Saved data entries
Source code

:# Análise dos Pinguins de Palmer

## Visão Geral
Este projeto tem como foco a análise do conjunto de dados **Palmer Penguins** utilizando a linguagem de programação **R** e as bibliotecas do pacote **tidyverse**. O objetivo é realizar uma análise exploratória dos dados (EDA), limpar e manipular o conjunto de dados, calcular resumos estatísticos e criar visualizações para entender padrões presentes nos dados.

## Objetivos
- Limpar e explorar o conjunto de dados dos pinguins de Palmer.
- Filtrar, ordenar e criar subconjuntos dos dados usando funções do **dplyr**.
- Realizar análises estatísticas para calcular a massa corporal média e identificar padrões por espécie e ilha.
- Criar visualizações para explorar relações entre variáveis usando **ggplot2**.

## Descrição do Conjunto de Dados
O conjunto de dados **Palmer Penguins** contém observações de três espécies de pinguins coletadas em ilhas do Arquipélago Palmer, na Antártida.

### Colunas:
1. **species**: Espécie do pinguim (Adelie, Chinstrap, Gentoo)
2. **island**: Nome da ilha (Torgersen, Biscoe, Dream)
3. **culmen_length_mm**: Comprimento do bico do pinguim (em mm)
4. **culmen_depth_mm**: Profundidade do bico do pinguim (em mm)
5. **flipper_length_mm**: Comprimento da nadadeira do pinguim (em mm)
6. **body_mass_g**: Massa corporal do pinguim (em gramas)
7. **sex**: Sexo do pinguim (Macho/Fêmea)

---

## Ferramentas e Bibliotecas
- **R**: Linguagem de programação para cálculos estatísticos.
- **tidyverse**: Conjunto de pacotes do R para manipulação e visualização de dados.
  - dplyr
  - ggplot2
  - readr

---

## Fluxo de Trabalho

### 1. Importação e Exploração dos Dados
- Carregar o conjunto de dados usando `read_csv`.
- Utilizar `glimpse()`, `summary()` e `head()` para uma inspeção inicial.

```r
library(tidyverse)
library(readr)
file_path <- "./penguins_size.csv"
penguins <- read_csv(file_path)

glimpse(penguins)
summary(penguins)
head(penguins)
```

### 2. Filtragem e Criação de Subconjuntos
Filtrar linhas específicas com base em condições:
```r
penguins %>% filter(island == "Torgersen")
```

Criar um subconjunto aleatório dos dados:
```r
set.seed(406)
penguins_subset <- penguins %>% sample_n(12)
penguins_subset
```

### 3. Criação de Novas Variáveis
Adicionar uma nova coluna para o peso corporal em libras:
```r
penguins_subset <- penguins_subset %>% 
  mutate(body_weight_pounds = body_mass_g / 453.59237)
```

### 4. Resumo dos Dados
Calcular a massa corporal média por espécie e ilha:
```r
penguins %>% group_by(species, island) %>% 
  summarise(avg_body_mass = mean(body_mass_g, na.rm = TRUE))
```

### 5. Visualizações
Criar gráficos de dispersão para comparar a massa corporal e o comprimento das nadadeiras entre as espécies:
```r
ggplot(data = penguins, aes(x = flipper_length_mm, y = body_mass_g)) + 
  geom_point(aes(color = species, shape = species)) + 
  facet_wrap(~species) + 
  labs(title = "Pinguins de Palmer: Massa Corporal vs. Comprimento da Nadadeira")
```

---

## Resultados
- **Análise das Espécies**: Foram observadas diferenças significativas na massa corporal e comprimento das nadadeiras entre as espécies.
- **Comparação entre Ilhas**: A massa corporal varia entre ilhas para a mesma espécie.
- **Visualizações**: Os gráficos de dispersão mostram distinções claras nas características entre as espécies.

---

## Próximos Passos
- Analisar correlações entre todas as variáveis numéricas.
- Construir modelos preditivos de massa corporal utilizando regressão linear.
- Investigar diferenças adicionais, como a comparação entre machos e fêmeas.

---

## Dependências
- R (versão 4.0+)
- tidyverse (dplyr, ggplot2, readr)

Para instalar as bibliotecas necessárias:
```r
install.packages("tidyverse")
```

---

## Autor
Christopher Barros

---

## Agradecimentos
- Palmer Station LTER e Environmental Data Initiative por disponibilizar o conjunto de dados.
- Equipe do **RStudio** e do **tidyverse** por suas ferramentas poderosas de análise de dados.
--
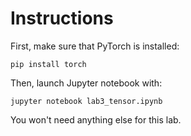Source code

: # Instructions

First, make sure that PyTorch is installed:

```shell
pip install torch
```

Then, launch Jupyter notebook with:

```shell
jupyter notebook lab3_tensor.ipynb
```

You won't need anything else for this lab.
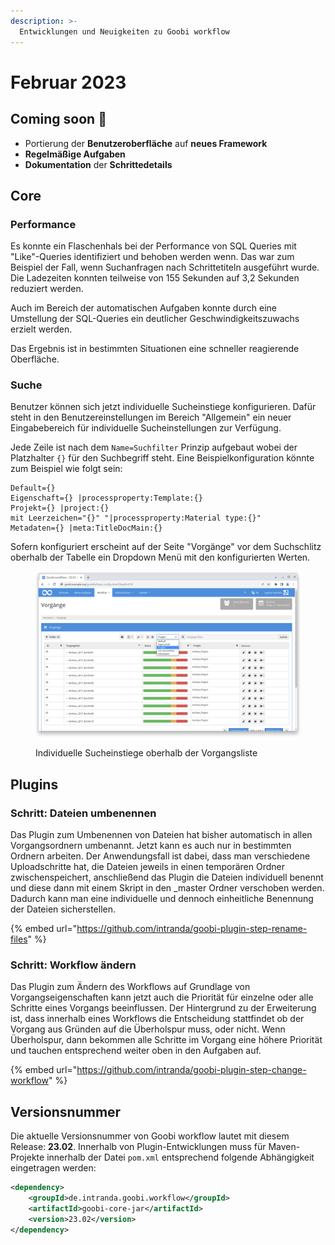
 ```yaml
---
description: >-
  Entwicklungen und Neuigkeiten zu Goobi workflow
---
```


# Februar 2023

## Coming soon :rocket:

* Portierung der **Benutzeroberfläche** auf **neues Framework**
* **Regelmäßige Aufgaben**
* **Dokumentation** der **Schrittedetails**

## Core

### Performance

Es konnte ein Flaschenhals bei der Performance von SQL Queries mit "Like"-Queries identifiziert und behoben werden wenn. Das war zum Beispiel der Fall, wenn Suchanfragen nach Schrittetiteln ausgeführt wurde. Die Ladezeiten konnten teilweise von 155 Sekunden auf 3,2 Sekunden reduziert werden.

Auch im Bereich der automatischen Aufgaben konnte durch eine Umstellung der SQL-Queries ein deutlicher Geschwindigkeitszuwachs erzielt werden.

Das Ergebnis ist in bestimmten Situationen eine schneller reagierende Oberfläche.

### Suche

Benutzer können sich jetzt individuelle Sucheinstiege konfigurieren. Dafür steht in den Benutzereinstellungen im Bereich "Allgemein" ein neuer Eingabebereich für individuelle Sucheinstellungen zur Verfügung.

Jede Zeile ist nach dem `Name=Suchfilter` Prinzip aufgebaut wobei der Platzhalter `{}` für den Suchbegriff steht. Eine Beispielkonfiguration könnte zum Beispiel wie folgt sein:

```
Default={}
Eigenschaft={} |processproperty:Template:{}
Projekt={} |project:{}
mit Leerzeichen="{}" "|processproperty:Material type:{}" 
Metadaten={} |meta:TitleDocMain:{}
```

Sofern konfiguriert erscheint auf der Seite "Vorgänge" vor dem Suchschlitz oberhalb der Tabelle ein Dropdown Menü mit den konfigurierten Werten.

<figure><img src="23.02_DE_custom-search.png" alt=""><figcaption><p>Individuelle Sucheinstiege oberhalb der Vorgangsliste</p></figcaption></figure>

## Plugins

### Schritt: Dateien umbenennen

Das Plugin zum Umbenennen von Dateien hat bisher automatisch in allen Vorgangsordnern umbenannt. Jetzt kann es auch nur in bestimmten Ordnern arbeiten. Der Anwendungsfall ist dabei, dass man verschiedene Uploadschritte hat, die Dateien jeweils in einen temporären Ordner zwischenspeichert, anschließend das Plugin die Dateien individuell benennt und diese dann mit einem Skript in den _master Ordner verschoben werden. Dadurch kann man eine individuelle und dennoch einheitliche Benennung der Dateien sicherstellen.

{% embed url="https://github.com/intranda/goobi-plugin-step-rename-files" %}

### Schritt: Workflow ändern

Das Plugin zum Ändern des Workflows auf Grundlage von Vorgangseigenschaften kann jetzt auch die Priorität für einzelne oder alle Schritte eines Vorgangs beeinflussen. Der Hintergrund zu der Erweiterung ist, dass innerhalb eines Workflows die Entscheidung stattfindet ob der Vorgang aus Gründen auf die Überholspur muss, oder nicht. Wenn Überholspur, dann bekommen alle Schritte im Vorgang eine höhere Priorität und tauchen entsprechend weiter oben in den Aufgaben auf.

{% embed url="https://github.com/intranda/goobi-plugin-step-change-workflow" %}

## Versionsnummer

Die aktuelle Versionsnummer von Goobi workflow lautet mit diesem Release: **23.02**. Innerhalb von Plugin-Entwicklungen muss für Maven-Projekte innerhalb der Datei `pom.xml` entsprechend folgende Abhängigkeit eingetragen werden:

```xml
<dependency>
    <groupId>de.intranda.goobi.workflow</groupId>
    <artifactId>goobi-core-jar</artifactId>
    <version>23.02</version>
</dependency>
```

• **Exercise objective**:
All lines above from the line with "- Construir modelos" through the line with "- Equipe do", both included, are to be set down exactly, with nothing else.

• **Response to this task**:
- Construir modelos preditivos de massa corporal utilizando regressão linear.
- Investigar diferenças adicionais, como a comparação entre machos e fêmeas.

---

## Dependências
- R (versão 4.0+)
- tidyverse (dplyr, ggplot2, readr)

Para instalar as bibliotecas necessárias:
```r
install.packages("tidyverse")
```

---

## Autor
Christopher Barros

---

## Agradecimentos
- Palmer Station LTER e Environmental Data Initiative por disponibilizar o conjunto de dados.
- Equipe do **RStudio** e do **tidyverse** por suas ferramentas poderosas de análise de dados.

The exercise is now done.